Research Snapshot: Erica Dale and Ian Malone

By Michelle Jaffee

RS: Erica Dale
Rats in the study are implanted with electrodes to record breathing signals from the diaphragm and to lightly stimulate the spinal cord in rhythm with natural breathing. This stimulation lasts for four days after spinal cord injury, and we found the neural network adapted and improved and evoked breathing signals were enhanced.

A new rat-model study by University of Florida neuroscientists found that applying a form of electrical stimulation below a spinal cord injury and in sync with natural breathing rhythm elicited respiratory neuroplasticity, or ability of neurons and neural networks to change and adapt.

The research, published in the journal eNeuro, was led by Erica A. Dale, Ph.D., an assistant professor of physiology and neuroscience, and Ian G. Malone, a graduate research assistant.

Severe cervical spinal cord injuries, which occur in the upper neck, result in damage to neuronal pathways required for breathing, which can cause significant injury or death, Dale said. Many require mechanical ventilation.

There currently is no cure for paralysis after spinal cord injury. But previous research has shown that epidural stimulation has the potential to restore certain types of motor function, such as stepping, standing or grasping.

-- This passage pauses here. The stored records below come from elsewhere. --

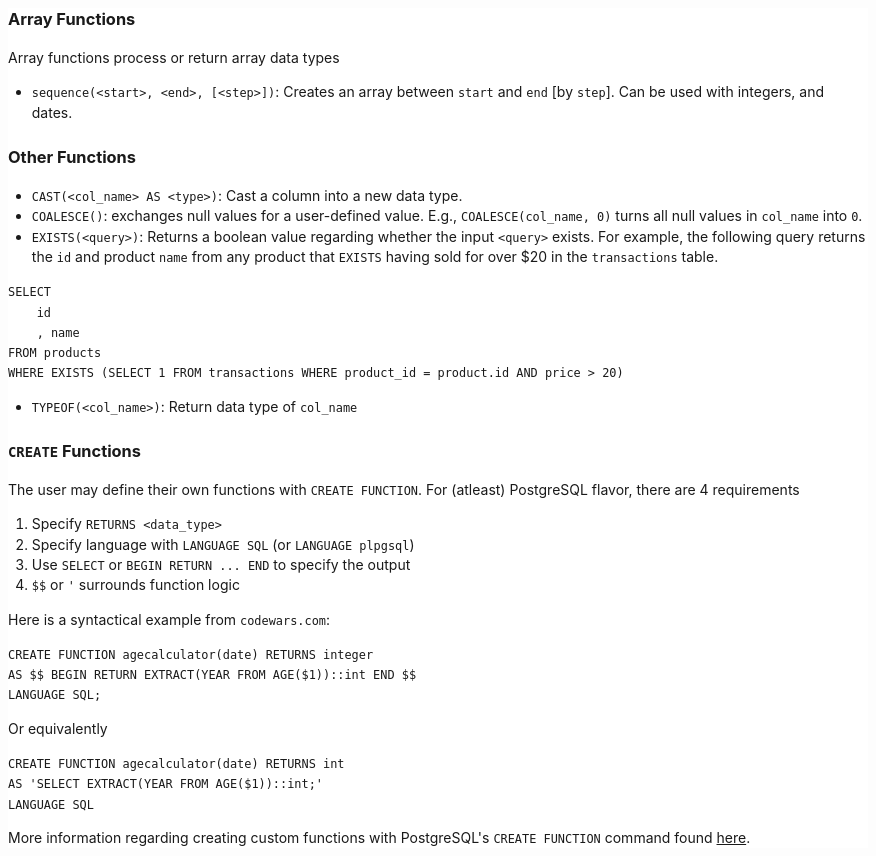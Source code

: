 ### Array Functions

Array functions process or return array data types

-   `sequence(<start>, <end>, [<step>])`: Creates an array between
    `start` and `end` \[by `step`\]. Can be used with integers, and
    dates.

### Other Functions

-   `CAST(<col_name> AS <type>)`: Cast a column into a new data type.
-   `COALESCE()`: exchanges null values for a user-defined value. E.g.,
    `COALESCE(col_name, 0)` turns all null values in `col_name` into
    `0`.
-   `EXISTS(<query>)`: Returns a boolean value regarding whether the
    input `<query>` exists. For example, the following query returns the
    `id` and product `name` from any product that `EXISTS` having sold
    for over \$20 in the `transactions` table.

``` {.sql}
SELECT 
    id
    , name
FROM products
WHERE EXISTS (SELECT 1 FROM transactions WHERE product_id = product.id AND price > 20)
```

-   `TYPEOF(<col_name>)`: Return data type of `col_name`

### `CREATE` Functions

The user may define their own functions with `CREATE FUNCTION`. For
(atleast) PostgreSQL flavor, there are 4 requirements

1.  Specify `RETURNS <data_type>`
2.  Specify language with `LANGUAGE SQL` (or `LANGUAGE plpgsql`)
3.  Use `SELECT` or `BEGIN RETURN ... END` to specify the output
4.  `$$` or `'` surrounds function logic

Here is a syntactical example from `codewars.com`:

``` {.sql}
CREATE FUNCTION agecalculator(date) RETURNS integer
AS $$ BEGIN RETURN EXTRACT(YEAR FROM AGE($1))::int END $$
LANGUAGE SQL;
```

Or equivalently

``` {.sql}
CREATE FUNCTION agecalculator(date) RETURNS int
AS 'SELECT EXTRACT(YEAR FROM AGE($1))::int;'
LANGUAGE SQL
```

More information regarding creating custom functions with PostgreSQL's
`CREATE FUNCTION` command found
[here](https://www.postgresql.org/docs/9.5/static/sql-createfunction.html).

In the new study, investigators implanted rats with electrodes in the diaphragm, to record activity there, and they also implanted stimulating electrodes on the epidural surface of the spinal cord in the neck region. They then delivered a form of neuromodulation called closed-loop electrical epidural stimulation, or CLES, providing light stimulation in the same rhythm of natural breathing to “train” the neural networks to become stronger. CLES induced at least short-term plasticity, the research team reported.

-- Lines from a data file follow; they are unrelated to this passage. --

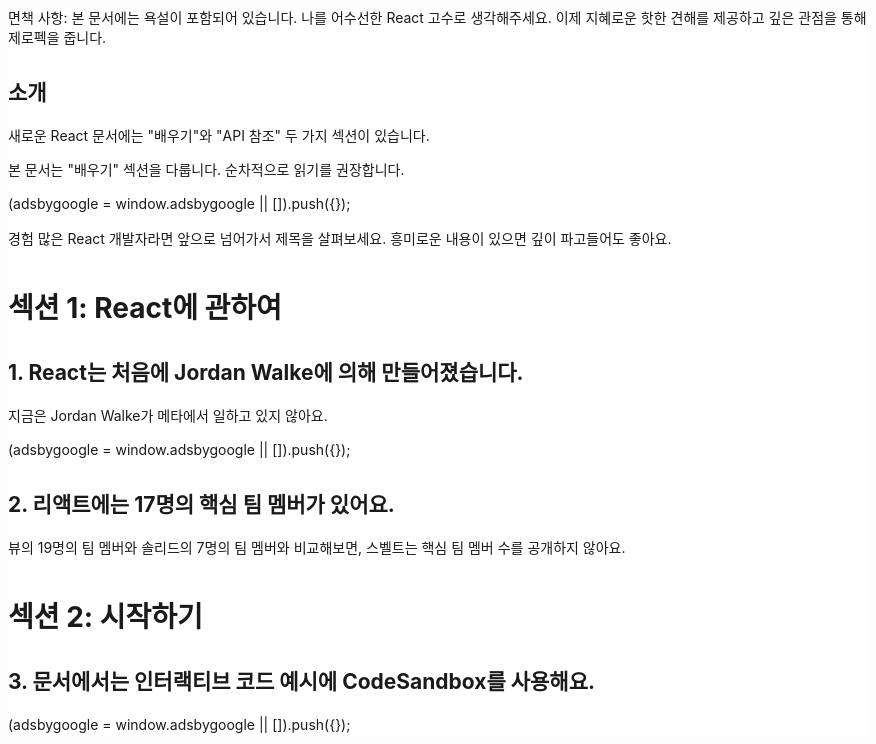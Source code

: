 면책 사항: 본 문서에는 욕설이 포함되어 있습니다. 나를 어수선한 React 고수로 생각해주세요. 이제 지혜로운 핫한 견해를 제공하고 깊은 관점을 통해 제로펙을 줍니다.

## 소개

새로운 React 문서에는 "배우기"와 "API 참조" 두 가지 섹션이 있습니다.

본 문서는 "배우기" 섹션을 다룹니다. 순차적으로 읽기를 권장합니다.


<ins class="adsbygoogle"
  style="display:block"
  data-ad-client="ca-pub-4877378276818686"
  data-ad-slot="9743150776"
  data-ad-format="auto"
  data-full-width-responsive="true"></ins>
<component is="script">
(adsbygoogle = window.adsbygoogle || []).push({});
</component>

경험 많은 React 개발자라면 앞으로 넘어가서 제목을 살펴보세요. 흥미로운 내용이 있으면 깊이 파고들어도 좋아요.

# 섹션 1: React에 관하여

## 1. React는 처음에 Jordan Walke에 의해 만들어졌습니다.

지금은 Jordan Walke가 메타에서 일하고 있지 않아요.


<ins class="adsbygoogle"
  style="display:block"
  data-ad-client="ca-pub-4877378276818686"
  data-ad-slot="9743150776"
  data-ad-format="auto"
  data-full-width-responsive="true"></ins>
<component is="script">
(adsbygoogle = window.adsbygoogle || []).push({});
</component>

## 2. 리액트에는 17명의 핵심 팀 멤버가 있어요.

뷰의 19명의 팀 멤버와 솔리드의 7명의 팀 멤버와 비교해보면, 스벨트는 핵심 팀 멤버 수를 공개하지 않아요.

# 섹션 2: 시작하기

## 3. 문서에서는 인터랙티브 코드 예시에 CodeSandbox를 사용해요.


<ins class="adsbygoogle"
  style="display:block"
  data-ad-client="ca-pub-4877378276818686"
  data-ad-slot="9743150776"
  data-ad-format="auto"
  data-full-width-responsive="true"></ins>
<component is="script">
(adsbygoogle = window.adsbygoogle || []).push({});
</component>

“The spinal cord neurons are able to ‘learn’ with our therapeutic stimulation, and we believe this is a promising potential therapy for people with respiratory complications after spinal cord injury,” Dale said.

The next step in this line of research is to extend the original four-day study to a longer timeframe to demonstrate the potential of CLES as rehabilitative therapy for respiration, she said.

Read the paper in eNeuro.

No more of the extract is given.